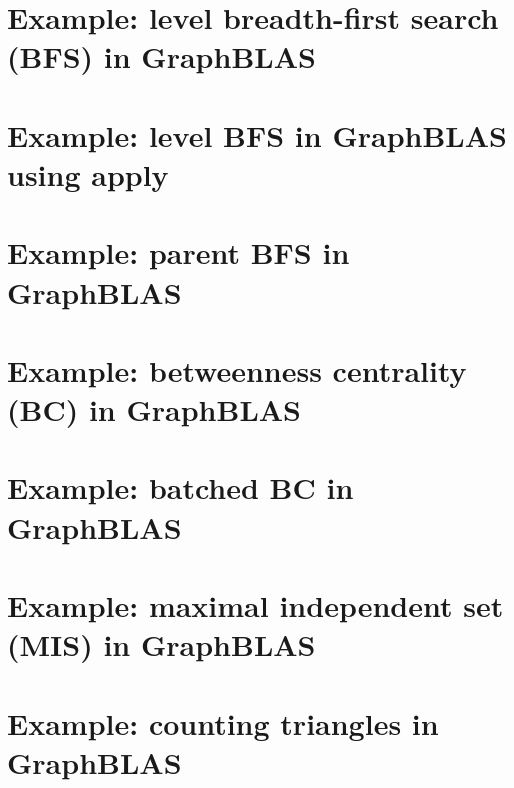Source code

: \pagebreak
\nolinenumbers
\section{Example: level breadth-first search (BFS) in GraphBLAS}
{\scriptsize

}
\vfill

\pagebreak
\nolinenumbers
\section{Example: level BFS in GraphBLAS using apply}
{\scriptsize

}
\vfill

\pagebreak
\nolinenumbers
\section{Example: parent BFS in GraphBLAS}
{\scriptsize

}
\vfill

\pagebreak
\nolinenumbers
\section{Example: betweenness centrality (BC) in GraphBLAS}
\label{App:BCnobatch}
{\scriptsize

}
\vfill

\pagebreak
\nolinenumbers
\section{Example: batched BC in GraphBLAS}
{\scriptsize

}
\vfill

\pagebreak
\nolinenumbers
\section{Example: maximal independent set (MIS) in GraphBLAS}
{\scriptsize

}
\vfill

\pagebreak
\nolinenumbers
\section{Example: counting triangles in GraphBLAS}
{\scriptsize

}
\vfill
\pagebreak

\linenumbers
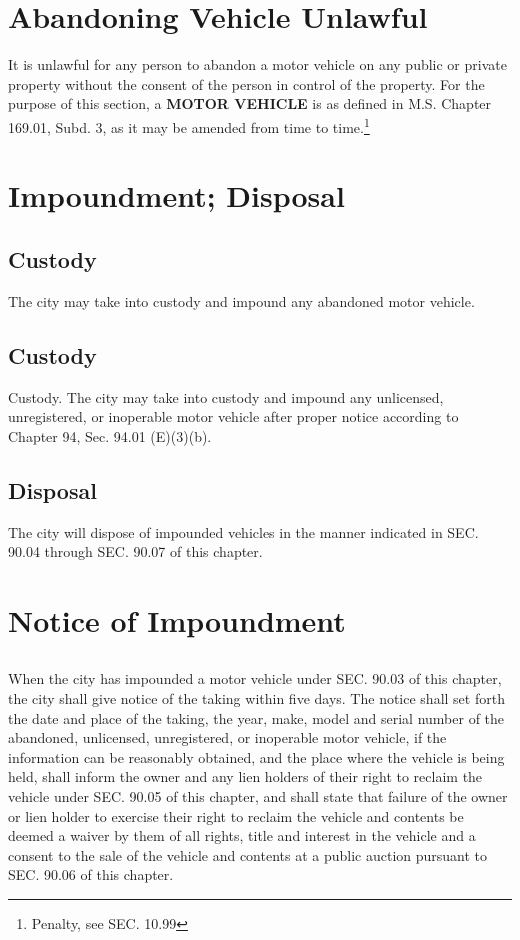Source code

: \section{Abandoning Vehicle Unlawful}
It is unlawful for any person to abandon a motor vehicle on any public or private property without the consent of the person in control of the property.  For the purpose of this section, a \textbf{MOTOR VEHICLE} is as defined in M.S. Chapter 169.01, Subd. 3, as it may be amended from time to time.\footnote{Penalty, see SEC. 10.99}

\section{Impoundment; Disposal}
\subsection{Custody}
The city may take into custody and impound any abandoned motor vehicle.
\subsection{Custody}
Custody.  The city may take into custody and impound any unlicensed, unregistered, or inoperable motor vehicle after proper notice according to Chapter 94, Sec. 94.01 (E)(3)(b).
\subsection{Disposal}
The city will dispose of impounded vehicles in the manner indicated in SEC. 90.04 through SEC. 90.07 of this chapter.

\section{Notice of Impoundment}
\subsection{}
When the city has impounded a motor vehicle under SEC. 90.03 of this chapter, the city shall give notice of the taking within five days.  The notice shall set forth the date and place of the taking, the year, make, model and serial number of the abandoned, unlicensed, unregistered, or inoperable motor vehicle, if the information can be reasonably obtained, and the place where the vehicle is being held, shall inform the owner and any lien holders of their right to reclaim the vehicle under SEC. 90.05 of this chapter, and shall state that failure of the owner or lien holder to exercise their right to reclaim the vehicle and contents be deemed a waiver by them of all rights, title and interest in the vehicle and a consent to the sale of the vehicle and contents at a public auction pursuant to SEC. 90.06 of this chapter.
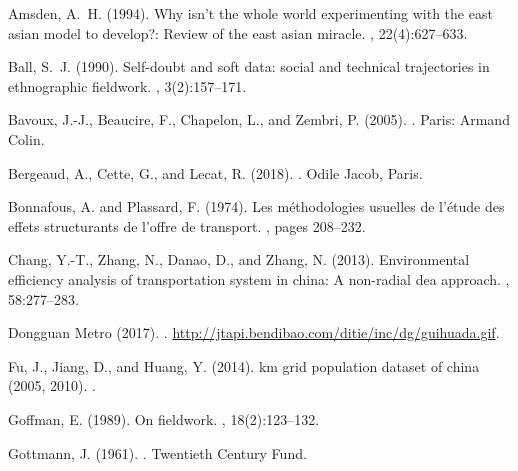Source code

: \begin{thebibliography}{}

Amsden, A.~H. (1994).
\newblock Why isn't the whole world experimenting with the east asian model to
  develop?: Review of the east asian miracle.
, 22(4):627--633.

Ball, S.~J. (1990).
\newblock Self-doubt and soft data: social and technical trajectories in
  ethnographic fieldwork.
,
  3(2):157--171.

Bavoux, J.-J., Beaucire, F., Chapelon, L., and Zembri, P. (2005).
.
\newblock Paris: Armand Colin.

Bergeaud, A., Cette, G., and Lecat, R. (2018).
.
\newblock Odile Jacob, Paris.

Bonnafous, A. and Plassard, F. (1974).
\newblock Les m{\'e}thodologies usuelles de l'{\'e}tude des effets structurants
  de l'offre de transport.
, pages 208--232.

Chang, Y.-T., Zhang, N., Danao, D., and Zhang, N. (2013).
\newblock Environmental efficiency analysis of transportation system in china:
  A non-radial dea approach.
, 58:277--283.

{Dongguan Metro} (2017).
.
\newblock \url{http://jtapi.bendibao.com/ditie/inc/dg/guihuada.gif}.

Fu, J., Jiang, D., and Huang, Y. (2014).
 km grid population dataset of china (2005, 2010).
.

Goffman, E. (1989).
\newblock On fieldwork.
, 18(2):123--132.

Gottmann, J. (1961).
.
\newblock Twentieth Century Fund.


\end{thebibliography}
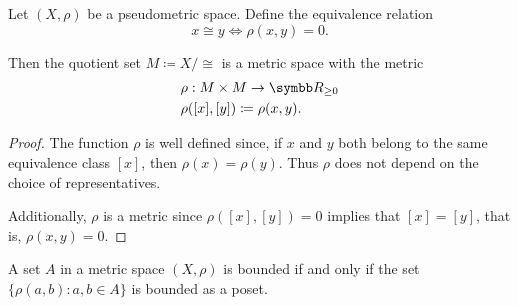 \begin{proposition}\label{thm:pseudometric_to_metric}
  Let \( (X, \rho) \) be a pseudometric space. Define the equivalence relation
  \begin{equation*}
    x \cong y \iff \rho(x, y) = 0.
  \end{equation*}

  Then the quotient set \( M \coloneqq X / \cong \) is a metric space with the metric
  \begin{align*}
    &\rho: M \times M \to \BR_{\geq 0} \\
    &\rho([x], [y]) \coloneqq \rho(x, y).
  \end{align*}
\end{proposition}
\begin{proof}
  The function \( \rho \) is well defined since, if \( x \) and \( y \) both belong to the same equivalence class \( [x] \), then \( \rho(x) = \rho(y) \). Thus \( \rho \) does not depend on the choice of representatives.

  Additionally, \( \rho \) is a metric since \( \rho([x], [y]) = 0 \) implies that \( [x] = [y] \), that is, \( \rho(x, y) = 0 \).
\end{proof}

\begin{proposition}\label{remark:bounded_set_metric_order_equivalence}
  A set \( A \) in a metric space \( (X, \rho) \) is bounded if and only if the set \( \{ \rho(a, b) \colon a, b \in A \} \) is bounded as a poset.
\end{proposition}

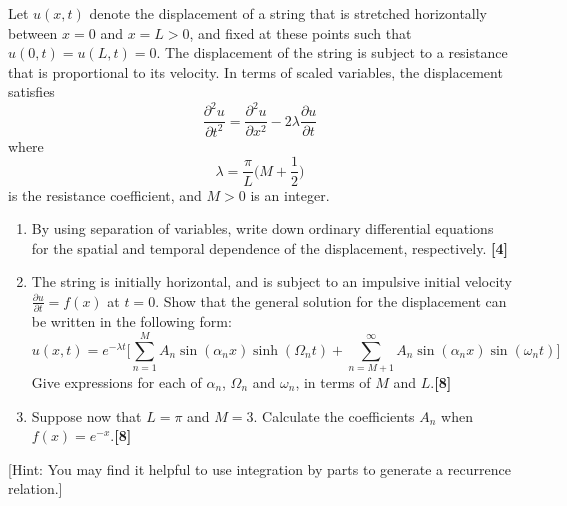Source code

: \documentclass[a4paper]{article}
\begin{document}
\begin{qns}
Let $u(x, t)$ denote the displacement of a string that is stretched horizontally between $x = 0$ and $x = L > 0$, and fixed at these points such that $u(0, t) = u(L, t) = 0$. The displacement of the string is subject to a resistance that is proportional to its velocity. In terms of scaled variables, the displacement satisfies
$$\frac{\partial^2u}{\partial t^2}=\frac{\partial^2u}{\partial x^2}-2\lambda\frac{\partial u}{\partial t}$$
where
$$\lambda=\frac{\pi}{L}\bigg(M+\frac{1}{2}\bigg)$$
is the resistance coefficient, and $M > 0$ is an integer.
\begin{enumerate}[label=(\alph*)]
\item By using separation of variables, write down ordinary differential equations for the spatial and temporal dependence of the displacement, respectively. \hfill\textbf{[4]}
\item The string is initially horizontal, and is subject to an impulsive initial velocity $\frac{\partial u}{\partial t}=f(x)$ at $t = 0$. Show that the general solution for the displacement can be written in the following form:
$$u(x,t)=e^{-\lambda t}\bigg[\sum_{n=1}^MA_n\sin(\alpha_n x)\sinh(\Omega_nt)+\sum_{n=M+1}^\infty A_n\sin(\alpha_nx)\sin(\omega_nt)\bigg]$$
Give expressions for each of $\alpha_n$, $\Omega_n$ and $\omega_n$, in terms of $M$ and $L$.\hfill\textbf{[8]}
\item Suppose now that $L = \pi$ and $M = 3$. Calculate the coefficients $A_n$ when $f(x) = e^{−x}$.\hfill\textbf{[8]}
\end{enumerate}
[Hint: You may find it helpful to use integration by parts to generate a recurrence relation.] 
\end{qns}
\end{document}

Exercise prompt: Reproduce the data verbatim. Do not carry any picture into the copy.

Your response:
Source code

: \pagebreak
\nolinenumbers
\section{Example: level breadth-first search (BFS) in GraphBLAS}
{\scriptsize

}
\vfill

\pagebreak
\nolinenumbers
\section{Example: level BFS in GraphBLAS using apply}
{\scriptsize

}
\vfill

\pagebreak
\nolinenumbers
\section{Example: parent BFS in GraphBLAS}
{\scriptsize

}
\vfill

\pagebreak
\nolinenumbers
\section{Example: betweenness centrality (BC) in GraphBLAS}
\label{App:BCnobatch}
{\scriptsize

}
\vfill

\pagebreak
\nolinenumbers
\section{Example: batched BC in GraphBLAS}
{\scriptsize

}
\vfill

\pagebreak
\nolinenumbers
\section{Example: maximal independent set (MIS) in GraphBLAS}
{\scriptsize

}
\vfill

\pagebreak
\nolinenumbers
\section{Example: counting triangles in GraphBLAS}
{\scriptsize

}
\vfill
\pagebreak

\linenumbers
Source code

: \section{Abandoning Vehicle Unlawful}
It is unlawful for any person to abandon a motor vehicle on any public or private property without the consent of the person in control of the property.  For the purpose of this section, a \textbf{MOTOR VEHICLE} is as defined in M.S. Chapter 169.01, Subd. 3, as it may be amended from time to time.\footnote{Penalty, see SEC. 10.99}

\section{Impoundment; Disposal}
\subsection{Custody}
The city may take into custody and impound any abandoned motor vehicle.
\subsection{Custody}
Custody.  The city may take into custody and impound any unlicensed, unregistered, or inoperable motor vehicle after proper notice according to Chapter 94, Sec. 94.01 (E)(3)(b).
\subsection{Disposal}
The city will dispose of impounded vehicles in the manner indicated in SEC. 90.04 through SEC. 90.07 of this chapter.

\section{Notice of Impoundment}
\subsection{}
When the city has impounded a motor vehicle under SEC. 90.03 of this chapter, the city shall give notice of the taking within five days.  The notice shall set forth the date and place of the taking, the year, make, model and serial number of the abandoned, unlicensed, unregistered, or inoperable motor vehicle, if the information can be reasonably obtained, and the place where the vehicle is being held, shall inform the owner and any lien holders of their right to reclaim the vehicle under SEC. 90.05 of this chapter, and shall state that failure of the owner or lien holder to exercise their right to reclaim the vehicle and contents be deemed a waiver by them of all rights, title and interest in the vehicle and a consent to the sale of the vehicle and contents at a public auction pursuant to SEC. 90.06 of this chapter.
Source code

: \begin{thebibliography}{}

Amsden, A.~H. (1994).
\newblock Why isn't the whole world experimenting with the east asian model to
  develop?: Review of the east asian miracle.
, 22(4):627--633.

Ball, S.~J. (1990).
\newblock Self-doubt and soft data: social and technical trajectories in
  ethnographic fieldwork.
,
  3(2):157--171.

Bavoux, J.-J., Beaucire, F., Chapelon, L., and Zembri, P. (2005).
.
\newblock Paris: Armand Colin.

Bergeaud, A., Cette, G., and Lecat, R. (2018).
.
\newblock Odile Jacob, Paris.

Bonnafous, A. and Plassard, F. (1974).
\newblock Les m{\'e}thodologies usuelles de l'{\'e}tude des effets structurants
  de l'offre de transport.
, pages 208--232.

Chang, Y.-T., Zhang, N., Danao, D., and Zhang, N. (2013).
\newblock Environmental efficiency analysis of transportation system in china:
  A non-radial dea approach.
, 58:277--283.

{Dongguan Metro} (2017).
.
\newblock \url{http://jtapi.bendibao.com/ditie/inc/dg/guihuada.gif}.

Fu, J., Jiang, D., and Huang, Y. (2014).
 km grid population dataset of china (2005, 2010).
.

Goffman, E. (1989).
\newblock On fieldwork.
, 18(2):123--132.

Gottmann, J. (1961).
.
\newblock Twentieth Century Fund.


\end{thebibliography}
 \begin{proposition}\label{thm:pseudometric_to_metric}
  Let \( (X, \rho) \) be a pseudometric space. Define the equivalence relation
  \begin{equation*}
    x \cong y \iff \rho(x, y) = 0.
  \end{equation*}

  Then the quotient set \( M \coloneqq X / \cong \) is a metric space with the metric
  \begin{align*}
    &\rho: M \times M \to \BR_{\geq 0} \\
    &\rho([x], [y]) \coloneqq \rho(x, y).
  \end{align*}
\end{proposition}
\begin{proof}
  The function \( \rho \) is well defined since, if \( x \) and \( y \) both belong to the same equivalence class \( [x] \), then \( \rho(x) = \rho(y) \). Thus \( \rho \) does not depend on the choice of representatives.

  Additionally, \( \rho \) is a metric since \( \rho([x], [y]) = 0 \) implies that \( [x] = [y] \), that is, \( \rho(x, y) = 0 \).
\end{proof}

\begin{proposition}\label{remark:bounded_set_metric_order_equivalence}
  A set \( A \) in a metric space \( (X, \rho) \) is bounded if and only if the set \( \{ \rho(a, b) \colon a, b \in A \} \) is bounded as a poset.
\end{proposition}

Source code

: \documentclass[a4paper]{article}
\begin{document}
\begin{qns}
Let $u(x, t)$ denote the displacement of a string that is stretched horizontally between $x = 0$ and $x = L > 0$, and fixed at these points such that $u(0, t) = u(L, t) = 0$. The displacement of the string is subject to a resistance that is proportional to its velocity. In terms of scaled variables, the displacement satisfies
$$\frac{\partial^2u}{\partial t^2}=\frac{\partial^2u}{\partial x^2}-2\lambda\frac{\partial u}{\partial t}$$
where
$$\lambda=\frac{\pi}{L}\bigg(M+\frac{1}{2}\bigg)$$
is the resistance coefficient, and $M > 0$ is an integer.
\begin{enumerate}[label=(\alph*)]
\item By using separation of variables, write down ordinary differential equations for the spatial and temporal dependence of the displacement, respectively. \hfill\textbf{[4]}
\item The string is initially horizontal, and is subject to an impulsive initial velocity $\frac{\partial u}{\partial t}=f(x)$ at $t = 0$. Show that the general solution for the displacement can be written in the following form:
$$u(x,t)=e^{-\lambda t}\bigg[\sum_{n=1}^MA_n\sin(\alpha_n x)\sinh(\Omega_nt)+\sum_{n=M+1}^\infty A_n\sin(\alpha_nx)\sin(\omega_nt)\bigg]$$
Give expressions for each of $\alpha_n$, $\Omega_n$ and $\omega_n$, in terms of $M$ and $L$.\hfill\textbf{[8]}
\item Suppose now that $L = \pi$ and $M = 3$. Calculate the coefficients $A_n$ when $f(x) = e^{−x}$.\hfill\textbf{[8]}
\end{enumerate}
[Hint: You may find it helpful to use integration by parts to generate a recurrence relation.] 
\end{qns}
\end{document}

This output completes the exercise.